__Instructions to follow__. Scan the entries below. Return every line that includes "docker".

__Given data__.
━━━━━━

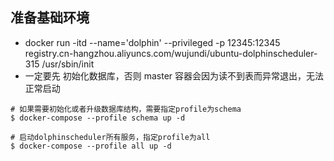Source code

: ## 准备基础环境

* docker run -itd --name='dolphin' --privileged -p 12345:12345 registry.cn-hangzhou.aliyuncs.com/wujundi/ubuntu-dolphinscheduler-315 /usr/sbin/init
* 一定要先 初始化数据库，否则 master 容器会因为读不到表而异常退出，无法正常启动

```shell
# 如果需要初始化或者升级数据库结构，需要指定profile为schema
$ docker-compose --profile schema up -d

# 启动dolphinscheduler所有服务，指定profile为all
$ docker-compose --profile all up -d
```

━━━━━━

__Solution__.
* docker run -itd --name='dolphin' --privileged -p 12345:12345 registry.cn-hangzhou.aliyuncs.com/wujundi/ubuntu-dolphinscheduler-315 /usr/sbin/init
$ docker-compose --profile schema up -d
$ docker-compose --profile all up -d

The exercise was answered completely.